§ Material supplied:
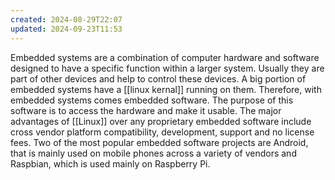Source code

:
 ```yaml
---
created: 2024-08-29T22:07
updated: 2024-09-23T11:53
---
```

Embedded systems are a combination of computer hardware and software designed to have a specific function within a larger system. Usually they are part of other devices and help to control these devices. A big portion of embedded systems have a [[linux kernal]] running on them. Therefore, with embedded systems comes embedded software. The purpose of this software is to access the hardware and make it usable. The major advantages of [[Linux]] over any proprietary embedded software include cross vendor platform compatibility, development, support and no license fees. Two of the most popular embedded software projects are Android, that is mainly used on mobile phones across a variety of vendors and Raspbian, which is used mainly on Raspberry Pi.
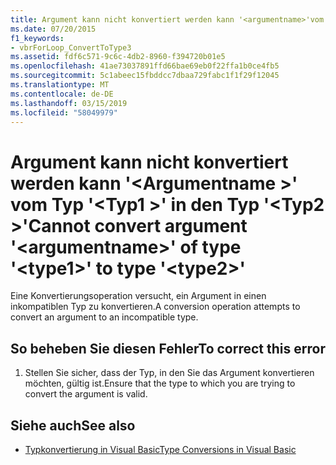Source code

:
 ```yaml
---
title: Argument kann nicht konvertiert werden kann '<argumentname>'vom Typ'<type1>' in Typ'<type2>'
ms.date: 07/20/2015
f1_keywords:
- vbrForLoop_ConvertToType3
ms.assetid: fdf6c571-9c6c-4db2-8960-f394720b01e5
ms.openlocfilehash: 41ae73037891ffd66bae69eb0f22ffa1b0ce4fb5
ms.sourcegitcommit: 5c1abeec15fbddcc7dbaa729fabc1f1f29f12045
ms.translationtype: MT
ms.contentlocale: de-DE
ms.lasthandoff: 03/15/2019
ms.locfileid: "58049979"
---
```

# <a name="cannot-convert-argument-argumentname-of-type-type1-to-type-type2"></a><span data-ttu-id="9292b-102">Argument kann nicht konvertiert werden kann '\<Argumentname >' vom Typ '\<Typ1 >' in den Typ '\<Typ2 >'</span><span class="sxs-lookup"><span data-stu-id="9292b-102">Cannot convert argument '\<argumentname>' of type '\<type1>' to type '\<type2>'</span></span>
<span data-ttu-id="9292b-103">Eine Konvertierungsoperation versucht, ein Argument in einen inkompatiblen Typ zu konvertieren.</span><span class="sxs-lookup"><span data-stu-id="9292b-103">A conversion operation attempts to convert an argument to an incompatible type.</span></span>  
  
## <a name="to-correct-this-error"></a><span data-ttu-id="9292b-104">So beheben Sie diesen Fehler</span><span class="sxs-lookup"><span data-stu-id="9292b-104">To correct this error</span></span>  
  
1.  <span data-ttu-id="9292b-105">Stellen Sie sicher, dass der Typ, in den Sie das Argument konvertieren möchten, gültig ist.</span><span class="sxs-lookup"><span data-stu-id="9292b-105">Ensure that the type to which you are trying to convert the argument is valid.</span></span>  
  
## <a name="see-also"></a><span data-ttu-id="9292b-106">Siehe auch</span><span class="sxs-lookup"><span data-stu-id="9292b-106">See also</span></span>

- [<span data-ttu-id="9292b-107">Typkonvertierung in Visual Basic</span><span class="sxs-lookup"><span data-stu-id="9292b-107">Type Conversions in Visual Basic</span></span>](../../visual-basic/programming-guide/language-features/data-types/type-conversions.md)
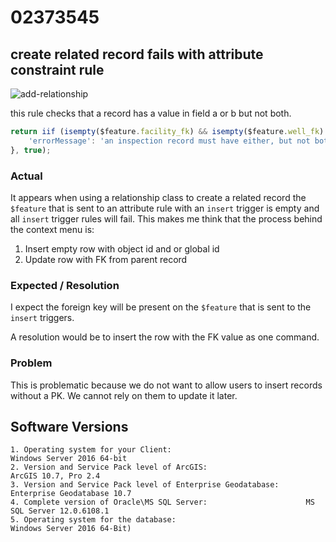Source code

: # 02373545

## create related record fails with attribute constraint rule

![add-relationship](https://user-images.githubusercontent.com/325813/62175491-31969b80-b2fb-11e9-97c4-b39c65cb427e.gif)

this rule checks that a record has a value in field a or b but not both.

```js
return iif (isempty($feature.facility_fk) && isempty($feature.well_fk) || (!isempty($feature.facility_fk) && !isempty($feature.well_fk)), {
    'errorMessage': 'an inspection record must have either, but not both, a Facility_FK or a Well_FK'
}, true);
```

### Actual

It appears when using a relationship class to create a related record the `$feature` that is sent to an attribute rule with an `insert` trigger is empty and all `insert` trigger rules will fail. This makes me think that the process behind the context menu is:

1. Insert empty row with object id and or global id
1. Update row with FK from parent record

### Expected / Resolution

I expect the foreign key will be present on the `$feature` that is sent to the `insert` triggers.

A resolution would be to insert the row with the FK value as one command.

### Problem

This is problematic because we do not want to allow users to insert records without a PK. We cannot rely on them to update it later.

## Software Versions

```
1. Operating system for your Client:                              Windows Server 2016 64-bit
2. Version and Service Pack level of ArcGIS:                      ArcGIS 10.7, Pro 2.4
3. Version and Service Pack level of Enterprise Geodatabase:      Enterprise Geodatabase 10.7
4. Complete version of Oracle\MS SQL Server:                      MS SQL Server 12.0.6108.1
5. Operating system for the database:                             Windows Server 2016 64-Bit)
```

§ Task brief: Scan the entries above for the string "werden" and copy each line that contains it.

§ Answer space:
title: Argument kann nicht konvertiert werden kann '<argumentname>'vom Typ'<type1>' in Typ'<type2>'
# <a name="cannot-convert-argument-argumentname-of-type-type1-to-type-type2"></a><span data-ttu-id="9292b-102">Argument kann nicht konvertiert werden kann '\<Argumentname >' vom Typ '\<Typ1 >' in den Typ '\<Typ2 >'</span><span class="sxs-lookup"><span data-stu-id="9292b-102">Cannot convert argument '\<argumentname>' of type '\<type1>' to type '\<type2>'</span></span>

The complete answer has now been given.